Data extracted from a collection
= Beginning of Section =

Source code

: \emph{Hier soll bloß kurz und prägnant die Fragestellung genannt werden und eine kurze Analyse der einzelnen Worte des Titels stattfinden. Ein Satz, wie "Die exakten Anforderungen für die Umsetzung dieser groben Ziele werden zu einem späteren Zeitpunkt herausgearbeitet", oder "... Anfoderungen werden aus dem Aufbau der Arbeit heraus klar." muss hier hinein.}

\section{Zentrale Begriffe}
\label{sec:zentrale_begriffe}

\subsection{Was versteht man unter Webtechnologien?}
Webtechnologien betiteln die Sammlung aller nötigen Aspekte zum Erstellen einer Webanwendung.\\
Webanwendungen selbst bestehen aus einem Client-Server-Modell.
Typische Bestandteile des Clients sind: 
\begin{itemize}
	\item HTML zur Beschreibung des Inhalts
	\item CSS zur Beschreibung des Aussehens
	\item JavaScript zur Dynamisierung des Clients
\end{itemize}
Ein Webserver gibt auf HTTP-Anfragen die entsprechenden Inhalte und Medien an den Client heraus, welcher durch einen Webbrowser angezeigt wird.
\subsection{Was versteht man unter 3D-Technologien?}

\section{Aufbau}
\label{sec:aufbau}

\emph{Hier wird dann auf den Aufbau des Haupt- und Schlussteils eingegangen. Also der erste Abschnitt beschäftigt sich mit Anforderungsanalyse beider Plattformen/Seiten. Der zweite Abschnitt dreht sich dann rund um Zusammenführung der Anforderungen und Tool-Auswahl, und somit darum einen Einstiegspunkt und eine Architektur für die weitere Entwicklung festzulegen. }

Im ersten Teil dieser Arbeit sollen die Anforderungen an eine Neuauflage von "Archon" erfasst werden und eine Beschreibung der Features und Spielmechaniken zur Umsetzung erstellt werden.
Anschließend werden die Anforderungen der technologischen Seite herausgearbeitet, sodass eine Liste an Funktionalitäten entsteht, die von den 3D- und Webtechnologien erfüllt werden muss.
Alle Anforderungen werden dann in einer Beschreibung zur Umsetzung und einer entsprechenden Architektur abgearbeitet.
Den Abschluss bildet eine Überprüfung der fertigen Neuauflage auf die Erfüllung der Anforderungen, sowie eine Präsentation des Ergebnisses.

= End of Section =

● Work item
Say how many lines in the records above hold "Neuauflage", and give no other text.

● Written solution
2